Excerpts from a dataset

++++++++++

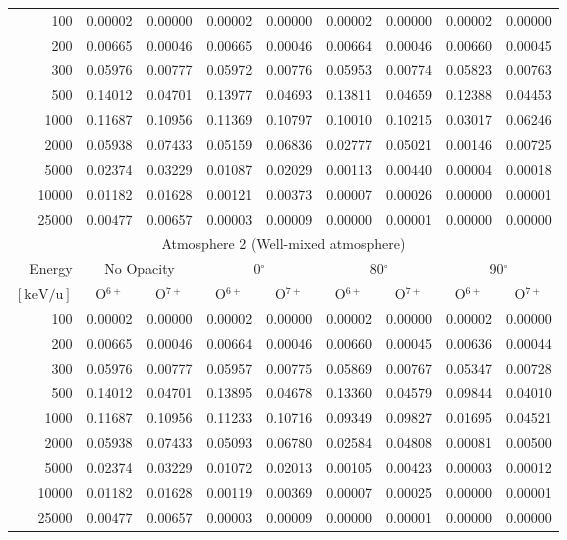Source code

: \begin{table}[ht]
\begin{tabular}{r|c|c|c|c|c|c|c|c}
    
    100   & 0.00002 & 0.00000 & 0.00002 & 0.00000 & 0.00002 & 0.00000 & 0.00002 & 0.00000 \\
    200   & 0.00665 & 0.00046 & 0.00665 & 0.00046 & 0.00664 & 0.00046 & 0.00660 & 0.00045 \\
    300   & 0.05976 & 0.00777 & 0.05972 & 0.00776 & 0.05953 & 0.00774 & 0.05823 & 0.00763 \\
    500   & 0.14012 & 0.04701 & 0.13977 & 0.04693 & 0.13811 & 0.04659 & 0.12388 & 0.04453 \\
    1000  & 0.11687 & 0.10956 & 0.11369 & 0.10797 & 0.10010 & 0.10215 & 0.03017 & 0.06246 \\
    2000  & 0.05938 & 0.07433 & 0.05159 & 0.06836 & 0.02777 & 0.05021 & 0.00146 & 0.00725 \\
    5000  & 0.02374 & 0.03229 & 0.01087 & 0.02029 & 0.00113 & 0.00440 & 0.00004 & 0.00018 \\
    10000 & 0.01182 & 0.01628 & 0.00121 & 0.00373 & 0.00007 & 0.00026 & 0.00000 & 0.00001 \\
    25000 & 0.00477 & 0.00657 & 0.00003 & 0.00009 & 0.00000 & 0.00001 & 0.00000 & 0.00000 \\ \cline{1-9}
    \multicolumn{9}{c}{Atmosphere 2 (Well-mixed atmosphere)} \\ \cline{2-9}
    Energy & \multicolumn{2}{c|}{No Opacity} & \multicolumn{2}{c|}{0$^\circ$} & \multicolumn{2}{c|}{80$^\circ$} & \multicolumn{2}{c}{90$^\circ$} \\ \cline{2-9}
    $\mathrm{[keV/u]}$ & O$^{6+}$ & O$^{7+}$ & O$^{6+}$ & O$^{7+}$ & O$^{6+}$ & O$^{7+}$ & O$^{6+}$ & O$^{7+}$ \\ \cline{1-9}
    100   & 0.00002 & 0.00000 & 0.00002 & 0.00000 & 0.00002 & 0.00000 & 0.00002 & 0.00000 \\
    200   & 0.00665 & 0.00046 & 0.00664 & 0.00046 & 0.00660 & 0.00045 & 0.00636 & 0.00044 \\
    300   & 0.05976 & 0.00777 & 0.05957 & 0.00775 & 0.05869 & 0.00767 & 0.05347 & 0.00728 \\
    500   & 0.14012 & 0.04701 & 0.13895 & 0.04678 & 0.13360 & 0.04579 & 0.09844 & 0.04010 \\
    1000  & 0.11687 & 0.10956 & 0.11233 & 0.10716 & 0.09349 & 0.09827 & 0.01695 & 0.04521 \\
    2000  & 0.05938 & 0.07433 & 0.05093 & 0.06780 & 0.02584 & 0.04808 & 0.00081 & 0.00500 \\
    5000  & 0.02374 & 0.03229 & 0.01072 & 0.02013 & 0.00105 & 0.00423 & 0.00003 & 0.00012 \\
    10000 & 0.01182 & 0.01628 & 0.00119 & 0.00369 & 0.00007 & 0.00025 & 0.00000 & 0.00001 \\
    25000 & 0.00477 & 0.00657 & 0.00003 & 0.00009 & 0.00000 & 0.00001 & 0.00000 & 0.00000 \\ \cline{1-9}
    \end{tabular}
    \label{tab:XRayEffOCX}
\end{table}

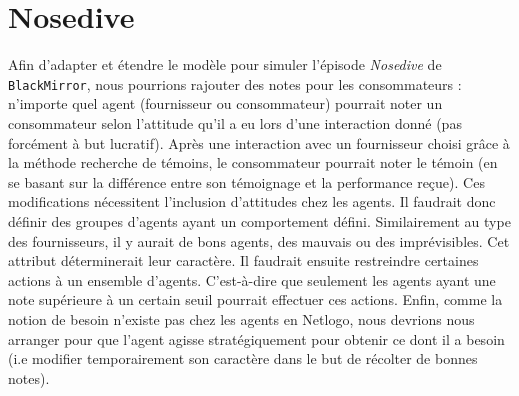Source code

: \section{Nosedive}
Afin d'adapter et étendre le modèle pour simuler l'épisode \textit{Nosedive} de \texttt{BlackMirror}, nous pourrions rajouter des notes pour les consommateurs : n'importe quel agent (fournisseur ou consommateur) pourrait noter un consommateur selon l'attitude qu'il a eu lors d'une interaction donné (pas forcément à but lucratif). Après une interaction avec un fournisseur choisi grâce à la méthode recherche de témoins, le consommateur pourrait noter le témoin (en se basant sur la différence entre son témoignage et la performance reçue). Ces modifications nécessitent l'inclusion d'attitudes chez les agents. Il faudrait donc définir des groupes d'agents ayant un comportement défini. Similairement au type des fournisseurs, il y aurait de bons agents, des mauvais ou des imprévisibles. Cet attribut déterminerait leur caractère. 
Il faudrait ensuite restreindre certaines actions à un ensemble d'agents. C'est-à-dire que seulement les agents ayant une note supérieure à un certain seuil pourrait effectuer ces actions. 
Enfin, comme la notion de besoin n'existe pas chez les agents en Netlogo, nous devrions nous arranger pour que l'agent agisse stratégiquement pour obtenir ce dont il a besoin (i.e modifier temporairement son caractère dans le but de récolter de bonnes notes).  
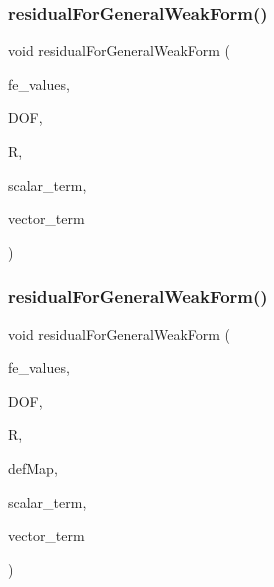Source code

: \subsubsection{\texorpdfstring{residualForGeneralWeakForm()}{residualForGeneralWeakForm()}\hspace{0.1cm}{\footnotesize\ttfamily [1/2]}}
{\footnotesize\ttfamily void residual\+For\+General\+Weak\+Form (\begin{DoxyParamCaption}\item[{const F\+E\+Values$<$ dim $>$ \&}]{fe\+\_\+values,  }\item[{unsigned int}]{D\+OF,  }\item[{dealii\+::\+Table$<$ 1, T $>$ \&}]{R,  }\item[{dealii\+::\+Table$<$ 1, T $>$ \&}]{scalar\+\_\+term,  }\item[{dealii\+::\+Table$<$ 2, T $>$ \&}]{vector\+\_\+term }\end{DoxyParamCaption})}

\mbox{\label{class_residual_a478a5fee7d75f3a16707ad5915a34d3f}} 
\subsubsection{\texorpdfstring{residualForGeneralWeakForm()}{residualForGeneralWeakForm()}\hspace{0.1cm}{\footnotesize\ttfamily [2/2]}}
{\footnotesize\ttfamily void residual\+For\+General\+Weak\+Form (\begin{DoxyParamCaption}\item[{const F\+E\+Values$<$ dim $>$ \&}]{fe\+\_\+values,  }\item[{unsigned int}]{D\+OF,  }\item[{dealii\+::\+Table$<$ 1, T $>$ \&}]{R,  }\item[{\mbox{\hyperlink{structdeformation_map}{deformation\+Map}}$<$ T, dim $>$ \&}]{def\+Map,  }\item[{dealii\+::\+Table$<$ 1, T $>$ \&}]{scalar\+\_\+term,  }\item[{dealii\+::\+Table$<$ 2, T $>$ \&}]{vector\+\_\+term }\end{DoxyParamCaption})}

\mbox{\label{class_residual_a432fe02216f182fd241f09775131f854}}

++++++++++

## [Problem details]
Write out, word for word, the lines from the first line of the entries through the one containing "0.00004 & 0.00018 \\", both included. Leave out the pictures.

## [Response for this exercise]
Source code

: \begin{table}[ht]
\begin{tabular}{r|c|c|c|c|c|c|c|c}
    
    100   & 0.00002 & 0.00000 & 0.00002 & 0.00000 & 0.00002 & 0.00000 & 0.00002 & 0.00000 \\
    200   & 0.00665 & 0.00046 & 0.00665 & 0.00046 & 0.00664 & 0.00046 & 0.00660 & 0.00045 \\
    300   & 0.05976 & 0.00777 & 0.05972 & 0.00776 & 0.05953 & 0.00774 & 0.05823 & 0.00763 \\
    500   & 0.14012 & 0.04701 & 0.13977 & 0.04693 & 0.13811 & 0.04659 & 0.12388 & 0.04453 \\
    1000  & 0.11687 & 0.10956 & 0.11369 & 0.10797 & 0.10010 & 0.10215 & 0.03017 & 0.06246 \\
    2000  & 0.05938 & 0.07433 & 0.05159 & 0.06836 & 0.02777 & 0.05021 & 0.00146 & 0.00725 \\
    5000  & 0.02374 & 0.03229 & 0.01087 & 0.02029 & 0.00113 & 0.00440 & 0.00004 & 0.00018 \\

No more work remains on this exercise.